• [TASK TO CARRY OUT] Go from the first line below to the one with "For instance, if" and print each line exactly.

:: SOURCE INFORMATION

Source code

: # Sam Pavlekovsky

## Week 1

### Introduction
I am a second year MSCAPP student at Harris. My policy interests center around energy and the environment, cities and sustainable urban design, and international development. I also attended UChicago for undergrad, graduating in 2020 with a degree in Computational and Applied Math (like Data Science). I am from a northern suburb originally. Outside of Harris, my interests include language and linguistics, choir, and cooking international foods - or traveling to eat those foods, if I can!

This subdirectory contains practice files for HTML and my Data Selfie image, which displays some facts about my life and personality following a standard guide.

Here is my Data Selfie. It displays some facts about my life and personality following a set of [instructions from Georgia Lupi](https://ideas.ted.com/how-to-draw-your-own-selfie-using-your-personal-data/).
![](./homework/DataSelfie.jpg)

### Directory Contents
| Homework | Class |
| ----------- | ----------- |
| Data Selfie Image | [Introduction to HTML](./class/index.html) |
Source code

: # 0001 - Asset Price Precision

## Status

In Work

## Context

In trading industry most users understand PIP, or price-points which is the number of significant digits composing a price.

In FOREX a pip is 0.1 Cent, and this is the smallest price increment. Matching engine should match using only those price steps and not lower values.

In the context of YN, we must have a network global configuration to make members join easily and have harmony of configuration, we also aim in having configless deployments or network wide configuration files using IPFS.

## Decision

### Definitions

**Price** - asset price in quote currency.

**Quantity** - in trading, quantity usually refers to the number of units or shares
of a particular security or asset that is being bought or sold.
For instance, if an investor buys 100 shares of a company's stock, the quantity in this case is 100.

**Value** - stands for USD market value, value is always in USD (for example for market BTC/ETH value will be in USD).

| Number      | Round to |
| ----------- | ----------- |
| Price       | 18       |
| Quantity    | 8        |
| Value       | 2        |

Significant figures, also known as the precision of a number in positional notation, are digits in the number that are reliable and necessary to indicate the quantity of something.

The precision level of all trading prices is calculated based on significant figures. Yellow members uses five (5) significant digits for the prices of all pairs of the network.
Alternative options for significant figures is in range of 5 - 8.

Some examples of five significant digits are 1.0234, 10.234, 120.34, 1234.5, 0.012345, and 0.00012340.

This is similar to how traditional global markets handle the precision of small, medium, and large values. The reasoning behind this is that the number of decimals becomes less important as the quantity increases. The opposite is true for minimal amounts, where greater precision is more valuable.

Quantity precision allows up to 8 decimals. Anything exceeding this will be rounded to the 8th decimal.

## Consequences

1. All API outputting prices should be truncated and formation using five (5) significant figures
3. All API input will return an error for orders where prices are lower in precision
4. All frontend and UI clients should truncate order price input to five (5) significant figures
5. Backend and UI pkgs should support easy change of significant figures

::::

• [TASK SOLUTION]
Source code

: # Sam Pavlekovsky

## Week 1

### Introduction
I am a second year MSCAPP student at Harris. My policy interests center around energy and the environment, cities and sustainable urban design, and international development. I also attended UChicago for undergrad, graduating in 2020 with a degree in Computational and Applied Math (like Data Science). I am from a northern suburb originally. Outside of Harris, my interests include language and linguistics, choir, and cooking international foods - or traveling to eat those foods, if I can!

This subdirectory contains practice files for HTML and my Data Selfie image, which displays some facts about my life and personality following a standard guide.

Here is my Data Selfie. It displays some facts about my life and personality following a set of [instructions from Georgia Lupi](https://ideas.ted.com/how-to-draw-your-own-selfie-using-your-personal-data/).
![](./homework/DataSelfie.jpg)

### Directory Contents
| Homework | Class |
| ----------- | ----------- |
| Data Selfie Image | [Introduction to HTML](./class/index.html) |
Source code

: # 0001 - Asset Price Precision

## Status

In Work

## Context

In trading industry most users understand PIP, or price-points which is the number of significant digits composing a price.

In FOREX a pip is 0.1 Cent, and this is the smallest price increment. Matching engine should match using only those price steps and not lower values.

In the context of YN, we must have a network global configuration to make members join easily and have harmony of configuration, we also aim in having configless deployments or network wide configuration files using IPFS.

## Decision

### Definitions

**Price** - asset price in quote currency.

**Quantity** - in trading, quantity usually refers to the number of units or shares
of a particular security or asset that is being bought or sold.
For instance, if an investor buys 100 shares of a company's stock, the quantity in this case is 100.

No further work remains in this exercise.